“2nd city of my Brazil and Peru tour”
Type : City
Best Date : May – Sep
Expense : Fair
Things to do : Dine, Shop, Museums, ect
Points of Interest: Museo Larco, Larcomar, La Catedral de Lima, Park of the Reserve, Plaza Mayor, Park of love, ect
The Good: Vey rich in colonial Spanish culture/ plenty of preserved buildings from the Spanish era.
The Bad: One of the most undeveloped capitals I’ve been to/ taxis have no meters making it difficult for tourists to determine correct prices.
Lima is the capital city of Peru which founded after the ‘Peruvian War of independence’. The city has a population of more than 10 million making it the 3rd most populated city in the Americas. An interesting fact is that the City of Lima is built on a desert and is known to be one of the most driest capitals in the world some sources says it is second driest just behind Cairo.
Lima for me was out of the ordinary, it was the most undeveloped capital city I have ever encountered in terms of lifestyle. However this wasn’t a massive blow but an interesting aspect of the country. The city itself was large and easy to explore, first impression is that the city is very very religious (Christianity) with churches nearly every corner of the city.
Firstly the best place to visit in the capital is ‘Lima’s historic centre’ along with ‘Rimac district’. The historic centre is a UNESCO world heritage site since 1988, with plenty of traditional old styled Spanish buildings. Whilst I can’t say I visited every points of interest, there is definitely plenty to see and do. One of the places to go is ‘Plaza Mayor’ which is one of the main square of the district and the area where Francisco Pizarro (a Spanish Conquistador) founded Lima.

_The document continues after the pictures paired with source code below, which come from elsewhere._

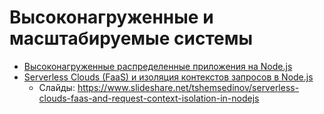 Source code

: # Высоконагруженные и масштабируемые системы

- [Высоконагруженные распределенные приложения на Node.js](https://youtu.be/7tfZDABPvVs)
- [Serverless Clouds (FaaS) и изоляция контекстов запросов в Node.js](https://youtu.be/x-Rd6fPV6L8)
  - Слайды: https://www.slideshare.net/tshemsedinov/serverless-clouds-faas-and-request-context-isolation-in-nodejs
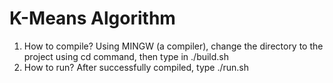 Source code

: # K-Means Algorithm
1. How to compile?
  Using MINGW (a compiler), change the directory to the project using cd command, then type in ./build.sh
2. How to run?
  After successfully compiled, type ./run.sh
  
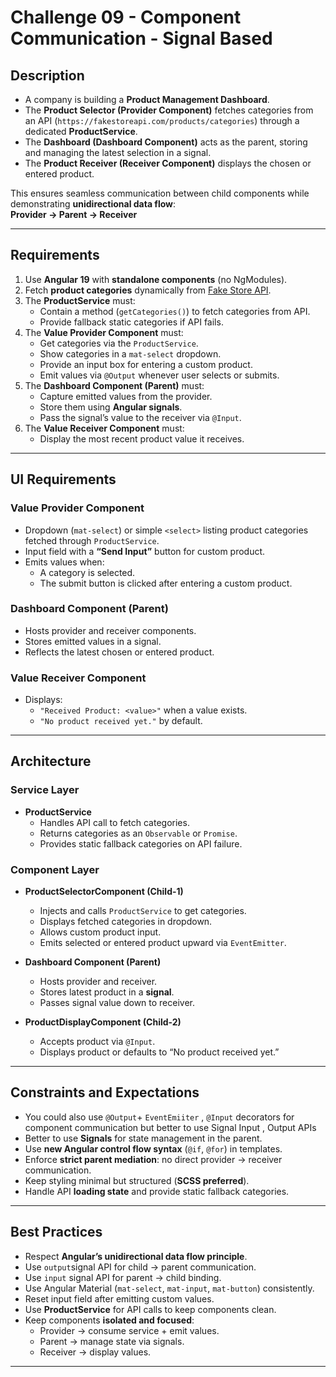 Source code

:# Challenge 09 - Component Communication - Signal Based

## Description
- A company is building a **Product Management Dashboard**.  
- The **Product Selector (Provider Component)** fetches categories from an API (`https://fakestoreapi.com/products/categories`) through a dedicated **ProductService**.  
- The **Dashboard (Dashboard Component)** acts as the parent, storing and managing the latest selection in a signal.  
- The **Product Receiver (Receiver Component)** displays the chosen or entered product.  

This ensures seamless communication between child components while demonstrating **unidirectional data flow**:  
**Provider → Parent → Receiver**  

---

## Requirements
1. Use **Angular 19** with **standalone components** (no NgModules).  
2. Fetch **product categories** dynamically from [Fake Store API](https://fakestoreapi.com/products/categories).  
3. The **ProductService** must:  
   - Contain a method (`getCategories()`) to fetch categories from API.  
   - Provide fallback static categories if API fails.  
4. The **Value Provider Component** must:  
   - Get categories via the `ProductService`.  
   - Show categories in a `mat-select` dropdown.  
   - Provide an input box for entering a custom product.  
   - Emit values via `@Output` whenever user selects or submits.  
5. The **Dashboard Component (Parent)** must:  
   - Capture emitted values from the provider.  
   - Store them using **Angular signals**.  
   - Pass the signal’s value to the receiver via `@Input`.  
6. The **Value Receiver Component** must:  
   - Display the most recent product value it receives.  

---

## UI Requirements

### Value Provider Component
- Dropdown (`mat-select`) or simple `<select>` listing product categories fetched through `ProductService`.  
- Input field with a **“Send Input”** button for custom product.  
- Emits values when:  
  - A category is selected.  
  - The submit button is clicked after entering a custom product.  

### Dashboard Component (Parent)
- Hosts provider and receiver components.  
- Stores emitted values in a signal.  
- Reflects the latest chosen or entered product.  

### Value Receiver Component
- Displays:  
  - `"Received Product: <value>"` when a value exists.  
  - `"No product received yet."` by default.  

---

## Architecture

### Service Layer
- **ProductService**  
  - Handles API call to fetch categories.  
  - Returns categories as an `Observable` or `Promise`.  
  - Provides static fallback categories on API failure.  

### Component Layer
- **ProductSelectorComponent (Child-1)**  
  - Injects and calls `ProductService` to get categories.  
  - Displays fetched categories in dropdown.  
  - Allows custom product input.  
  - Emits selected or entered product upward via `EventEmitter`.  

- **Dashboard Component (Parent)**  
  - Hosts provider and receiver.  
  - Stores latest product in a **signal**.  
  - Passes signal value down to receiver.  

- **ProductDisplayComponent (Child-2)**  
  - Accepts product via `@Input`.  
  - Displays product or defaults to “No product received yet.”  

---

## Constraints and Expectations
- You could also use `@Output`+ `EventEmiiter` , `@Input` decorators for component communication but better to use Signal Input , Output APIs
- Better to use **Signals** for state management in the parent.  
- Use **new Angular control flow syntax** (`@if`, `@for`) in templates.  
- Enforce **strict parent mediation**: no direct provider → receiver communication.  
- Keep styling minimal but structured (**SCSS preferred**).  
- Handle API **loading state** and provide static fallback categories.  

---

## Best Practices
- Respect **Angular’s unidirectional data flow principle**.  
- Use  `output`signal API for child → parent communication.  
- Use `input` signal API for parent → child binding.  
- Use Angular Material (`mat-select`, `mat-input`, `mat-button`) consistently.  
- Reset input field after emitting custom values.  
- Use **ProductService** for API calls to keep components clean.  
- Keep components **isolated and focused**:  
  - Provider → consume service + emit values.  
  - Parent → manage state via signals.  
  - Receiver → display values.  

---


  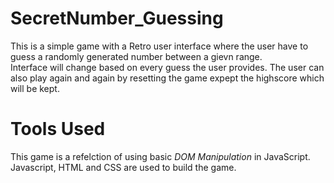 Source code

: # SecretNumber_Guessing

This is a simple game with a Retro user interface where the user have to guess a randomly generated number between a gievn range.<br/>
Interface will change based on every guess the user provides. The user can also play again and again by resetting the game expept the highscore which will be kept.

# Tools Used

This game is a refelction of using basic *DOM Manipulation* in JavaScript.<br/>
Javascript, HTML and CSS are used to build the game.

Around this square you will find the ‘Municipality of Lima’, ‘Lima Cathedral’, ‘Palacio Arzobispal de Lima’ and a few others surrounding a beautifully gardened plaza.
Another square to visit (within rimac and the historic centre) is ‘Plaza San Martin’ which is about a 15 minute walk in the opposite direction of ‘Plaza Mayor’, this is where plenty luxury hotels and restaurants reside a good picturesque square to take pictures and even dine although very expensive. Along the alleys and streets connecting ‘Plaza Martin’ and ‘Plaza Mayor’ you will find plenty of attractions such as museums and churches, so a walk along these alleys and streets is a must. The most significant and interesting building I found is the ‘Torre Tagle Palace‘ which has had many important owners, now it is stately owned and used by the ministry of foreign affairs but the special attribute of this specific building is the two balconies. Others places seen around these streets are ‘Iglesia san Pedro‘, ‘Iglesia de la Merced’, ‘Casa Mariscal Ramon Castilla’ and many more. I advise that tourists also find ‘Petateros Alley’ which has its own historic significance but today it is home to the upper class restaurants, cafes and at times various exhibitions.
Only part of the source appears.